Your goal: Search the records below for the word "ctype". Pull out each line that has it.
[Start of section]
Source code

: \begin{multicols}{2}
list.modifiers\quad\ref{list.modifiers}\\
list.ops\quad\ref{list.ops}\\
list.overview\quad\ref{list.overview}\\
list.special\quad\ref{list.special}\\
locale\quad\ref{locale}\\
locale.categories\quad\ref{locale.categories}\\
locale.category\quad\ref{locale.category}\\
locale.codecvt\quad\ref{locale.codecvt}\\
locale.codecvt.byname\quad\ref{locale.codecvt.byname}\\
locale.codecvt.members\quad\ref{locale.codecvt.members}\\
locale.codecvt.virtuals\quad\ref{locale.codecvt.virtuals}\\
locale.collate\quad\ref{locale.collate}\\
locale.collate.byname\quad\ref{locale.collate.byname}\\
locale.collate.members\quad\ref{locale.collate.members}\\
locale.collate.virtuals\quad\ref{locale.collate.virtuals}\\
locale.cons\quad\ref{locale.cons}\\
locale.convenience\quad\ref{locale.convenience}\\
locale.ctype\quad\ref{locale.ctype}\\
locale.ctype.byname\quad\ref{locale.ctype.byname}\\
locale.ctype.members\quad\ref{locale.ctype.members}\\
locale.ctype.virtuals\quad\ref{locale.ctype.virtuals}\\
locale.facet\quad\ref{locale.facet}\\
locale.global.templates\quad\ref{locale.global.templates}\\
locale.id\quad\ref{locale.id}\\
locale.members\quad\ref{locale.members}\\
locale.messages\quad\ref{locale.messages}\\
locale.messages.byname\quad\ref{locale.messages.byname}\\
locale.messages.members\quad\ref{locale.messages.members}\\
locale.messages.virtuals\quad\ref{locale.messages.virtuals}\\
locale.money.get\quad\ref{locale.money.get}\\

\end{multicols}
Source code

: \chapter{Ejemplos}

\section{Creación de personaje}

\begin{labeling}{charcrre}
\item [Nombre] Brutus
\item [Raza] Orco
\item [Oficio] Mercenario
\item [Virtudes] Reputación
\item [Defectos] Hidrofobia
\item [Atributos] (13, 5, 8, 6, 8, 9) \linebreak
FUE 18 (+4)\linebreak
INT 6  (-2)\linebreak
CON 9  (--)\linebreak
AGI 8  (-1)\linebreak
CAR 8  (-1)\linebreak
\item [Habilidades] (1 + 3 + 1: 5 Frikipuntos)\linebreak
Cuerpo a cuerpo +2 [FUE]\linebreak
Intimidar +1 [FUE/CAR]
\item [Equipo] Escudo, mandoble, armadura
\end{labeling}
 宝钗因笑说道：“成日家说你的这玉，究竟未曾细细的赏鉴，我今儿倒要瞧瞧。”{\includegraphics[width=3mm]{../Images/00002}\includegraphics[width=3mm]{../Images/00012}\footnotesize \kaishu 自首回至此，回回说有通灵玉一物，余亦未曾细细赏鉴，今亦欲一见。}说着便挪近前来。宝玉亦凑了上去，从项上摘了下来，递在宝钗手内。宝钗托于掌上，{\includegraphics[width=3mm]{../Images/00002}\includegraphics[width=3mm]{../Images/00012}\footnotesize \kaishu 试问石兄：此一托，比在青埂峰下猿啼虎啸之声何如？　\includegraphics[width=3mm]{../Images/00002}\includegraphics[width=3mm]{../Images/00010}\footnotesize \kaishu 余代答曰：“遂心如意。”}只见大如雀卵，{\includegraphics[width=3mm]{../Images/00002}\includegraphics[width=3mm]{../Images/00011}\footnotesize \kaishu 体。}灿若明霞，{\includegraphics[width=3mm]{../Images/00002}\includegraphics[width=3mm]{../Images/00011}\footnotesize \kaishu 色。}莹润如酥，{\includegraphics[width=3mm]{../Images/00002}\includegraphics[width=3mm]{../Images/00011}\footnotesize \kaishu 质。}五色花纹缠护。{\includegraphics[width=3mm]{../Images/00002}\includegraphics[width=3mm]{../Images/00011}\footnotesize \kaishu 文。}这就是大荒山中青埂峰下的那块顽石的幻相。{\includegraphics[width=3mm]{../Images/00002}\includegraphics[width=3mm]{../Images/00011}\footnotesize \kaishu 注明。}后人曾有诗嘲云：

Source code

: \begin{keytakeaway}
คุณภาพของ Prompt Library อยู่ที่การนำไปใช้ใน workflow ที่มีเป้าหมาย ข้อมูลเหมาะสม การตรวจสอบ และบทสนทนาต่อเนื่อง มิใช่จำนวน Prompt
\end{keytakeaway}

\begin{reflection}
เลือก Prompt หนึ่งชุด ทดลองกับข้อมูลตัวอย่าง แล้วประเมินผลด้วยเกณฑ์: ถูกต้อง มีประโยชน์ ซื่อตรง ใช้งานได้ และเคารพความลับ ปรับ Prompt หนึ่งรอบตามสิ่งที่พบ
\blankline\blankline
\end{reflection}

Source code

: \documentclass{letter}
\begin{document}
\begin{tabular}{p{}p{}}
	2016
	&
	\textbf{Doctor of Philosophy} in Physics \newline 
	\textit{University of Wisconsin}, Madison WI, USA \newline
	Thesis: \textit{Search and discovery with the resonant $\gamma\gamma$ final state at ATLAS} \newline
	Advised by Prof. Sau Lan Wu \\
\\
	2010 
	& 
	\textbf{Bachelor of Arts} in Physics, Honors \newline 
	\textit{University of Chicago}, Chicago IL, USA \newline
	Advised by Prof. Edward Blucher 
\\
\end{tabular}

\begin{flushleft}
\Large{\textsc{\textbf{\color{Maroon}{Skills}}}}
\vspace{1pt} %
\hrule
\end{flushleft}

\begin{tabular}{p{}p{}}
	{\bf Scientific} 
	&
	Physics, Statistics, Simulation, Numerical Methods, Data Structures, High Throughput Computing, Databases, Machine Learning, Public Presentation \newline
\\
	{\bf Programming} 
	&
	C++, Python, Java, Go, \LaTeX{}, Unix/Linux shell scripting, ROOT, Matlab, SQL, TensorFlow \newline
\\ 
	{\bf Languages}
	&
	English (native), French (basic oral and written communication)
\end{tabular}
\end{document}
[End of section]
Answer box:
locale.ctype\quad\ref{locale.ctype}\\
locale.ctype.byname\quad\ref{locale.ctype.byname}\\
locale.ctype.members\quad\ref{locale.ctype.members}\\
locale.ctype.virtuals\quad\ref{locale.ctype.virtuals}\\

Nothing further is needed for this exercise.